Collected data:
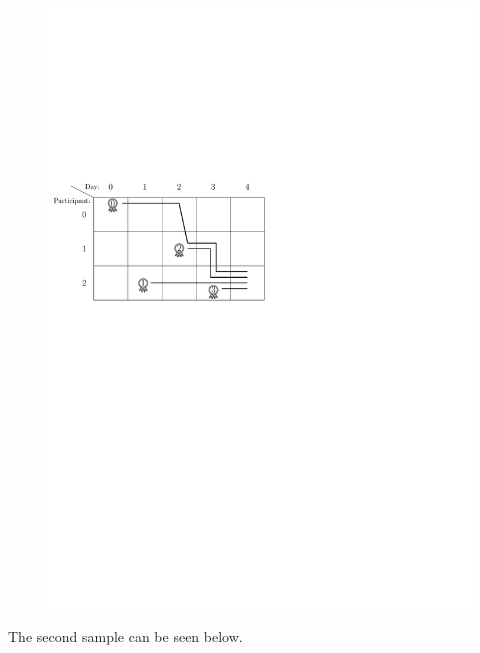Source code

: \begin{figure}
\begin{center}
  \includegraphics{sample-small}
\end{center}
\end{figure}
\vspace{1em}

The second sample can be seen below.

\vspace{1em}

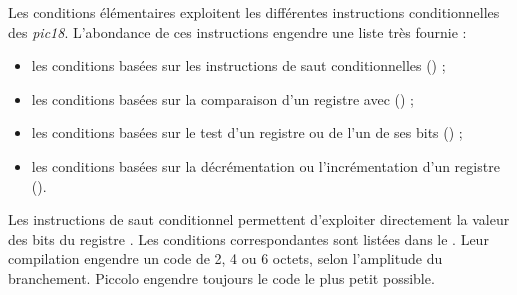 
Les conditions élémentaires exploitent les différentes instructions conditionnelles des \emph{pic18}. L'abondance de ces instructions engendre une liste très fournie :
\begin{itemize}
  \item les conditions basées sur les instructions de saut conditionnelles () ;
  \item les conditions basées sur la comparaison d'un registre avec  () ;
  \item les conditions basées sur le test d'un registre ou de l'un de ses bits () ;
  \item les conditions basées sur la décrémentation ou l'incrémentation d'un registre ().
\end{itemize}


Les instructions de saut conditionnel permettent d'exploiter directement la valeur des bits du registre . Les conditions correspondantes sont listées dans le . Leur compilation engendre un code de 2, 4 ou 6 octets, selon l'amplitude du branchement. Piccolo engendre toujours le code le plus petit possible.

The problem » Sift through the entries and copy every line with "conditionnelles".

Answer to this problem »
Les conditions élémentaires exploitent les différentes instructions conditionnelles des \emph{pic18}. L'abondance de ces instructions engendre une liste très fournie :
  \item les conditions basées sur les instructions de saut conditionnelles () ;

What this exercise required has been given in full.